Our design approach for `img2tensor` is centered on **numerical precision**, **scientific reproducibility**, and **production reliability**. We aim to eliminate the common "silent bugs" that occur during the transition from data loading to model training.

### 1. Framework-Aware Layouts ($NCHW$ vs $NHWC$)
One of the most frequent errors in Computer Vision pipelines is passing the incorrect channel layout to a model. `img2tensor` automatically detects your `tensor_type` and reorders dimensions accordingly:
* **PyTorch:** Returns $N \times C \times H \times W$ and ensures memory is `.contiguous()`.
* **NumPy/TensorFlow:** Returns $N \times H \times W \times C$.
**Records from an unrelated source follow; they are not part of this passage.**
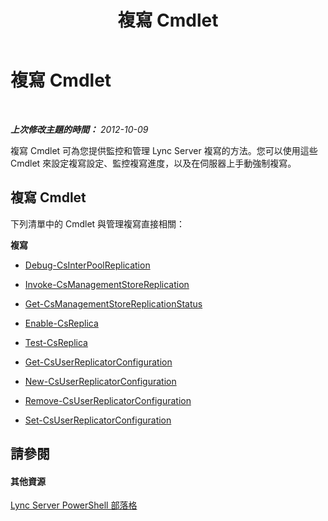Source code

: ﻿---
title: 複寫 Cmdlet
TOCTitle: 複寫 Cmdlet
ms:assetid: e0c49601-d2a3-45a1-b05c-26c7ff820708
ms:mtpsurl: https://technet.microsoft.com/zh-tw/library/Gg415677(v=OCS.15)
ms:contentKeyID: 49292582
ms.date: 08/24/2015
mtps_version: v=OCS.15
ms.translationtype: HT
---

# 複寫 Cmdlet

 

_**上次修改主題的時間：** 2012-10-09_

複寫 Cmdlet 可為您提供監控和管理 Lync Server 複寫的方法。您可以使用這些 Cmdlet 來設定複寫設定、監控複寫進度，以及在伺服器上手動強制複寫。

## 複寫 Cmdlet

下列清單中的 Cmdlet 與管理複寫直接相關：

**複寫**

  -   
    [Debug-CsInterPoolReplication](debug-csinterpoolreplication.md)

  -   
    [Invoke-CsManagementStoreReplication](invoke-csmanagementstorereplication.md)

  -   
    [Get-CsManagementStoreReplicationStatus](get-csmanagementstorereplicationstatus.md)

  -   
    [Enable-CsReplica](enable-csreplica.md)

  -   
    [Test-CsReplica](test-csreplica.md)

  -   
    [Get-CsUserReplicatorConfiguration](get-csuserreplicatorconfiguration.md)

  -   
    [New-CsUserReplicatorConfiguration](new-csuserreplicatorconfiguration.md)

  -   
    [Remove-CsUserReplicatorConfiguration](remove-csuserreplicatorconfiguration.md)

  -   
    [Set-CsUserReplicatorConfiguration](set-csuserreplicatorconfiguration.md)

## 請參閱

#### 其他資源

[Lync Server PowerShell 部落格](http://go.microsoft.com/fwlink/?linkid=203150%26clcid=0x404)

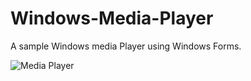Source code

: # Windows-Media-Player
A sample Windows media Player using Windows Forms.

![Media Player](https://user-images.githubusercontent.com/28431746/144292169-a00ac340-e592-4e40-9192-5c94f441f99b.JPG)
### 2. Lossless vs. Lossy Augmentation
Standard library rotations often use `rotate()` or `warpAffine()`, which introduce interpolation blur and "black triangle" artifacts at the corners. `img2tensor` enforces a **Lossless Philosophy**:
* **Memory Permutations:** We use pure NumPy axis permutations (`rot90`, `fliplr`) to perform geometric transformations.
* **Bit-Perfect Integrity:** Because these operations simply rearrange existing memory addresses, they are mathematically perfect—no new pixel values are "guessed," and the original image signal remains identical.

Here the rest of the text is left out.